[[ SOURCE INFORMATION open ]]

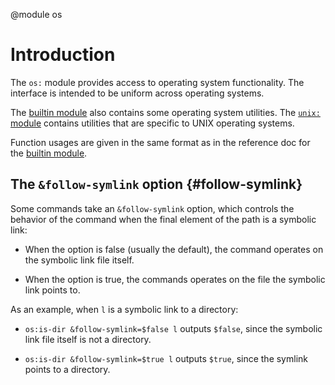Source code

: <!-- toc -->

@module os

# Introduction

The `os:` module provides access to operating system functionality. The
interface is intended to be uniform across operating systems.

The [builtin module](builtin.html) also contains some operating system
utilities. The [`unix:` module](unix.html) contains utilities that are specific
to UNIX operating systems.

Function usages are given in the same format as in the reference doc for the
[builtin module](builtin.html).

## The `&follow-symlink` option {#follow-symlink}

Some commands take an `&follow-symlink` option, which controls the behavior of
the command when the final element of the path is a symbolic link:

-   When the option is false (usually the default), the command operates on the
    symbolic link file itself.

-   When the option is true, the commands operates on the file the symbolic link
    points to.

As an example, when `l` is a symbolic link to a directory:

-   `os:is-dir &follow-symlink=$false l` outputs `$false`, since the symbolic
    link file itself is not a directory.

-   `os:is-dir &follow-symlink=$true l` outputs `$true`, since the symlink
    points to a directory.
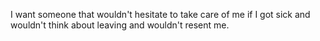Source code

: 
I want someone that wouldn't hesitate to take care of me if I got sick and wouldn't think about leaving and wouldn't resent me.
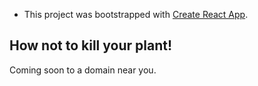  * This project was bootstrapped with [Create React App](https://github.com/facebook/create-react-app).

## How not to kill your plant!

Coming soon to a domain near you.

[[ SOURCE INFORMATION closed ]]

**DESCRIPTION OF THE TASK**
Would you print exactly and only the lines of the material above that run from the line with "The [builtin module](builtin.html)" through the line with "the command when", both included?

**RESPONSE TO THIS EXERCISE**
The [builtin module](builtin.html) also contains some operating system
utilities. The [`unix:` module](unix.html) contains utilities that are specific
to UNIX operating systems.

Function usages are given in the same format as in the reference doc for the
[builtin module](builtin.html).

## The `&follow-symlink` option {#follow-symlink}

Some commands take an `&follow-symlink` option, which controls the behavior of
the command when the final element of the path is a symbolic link:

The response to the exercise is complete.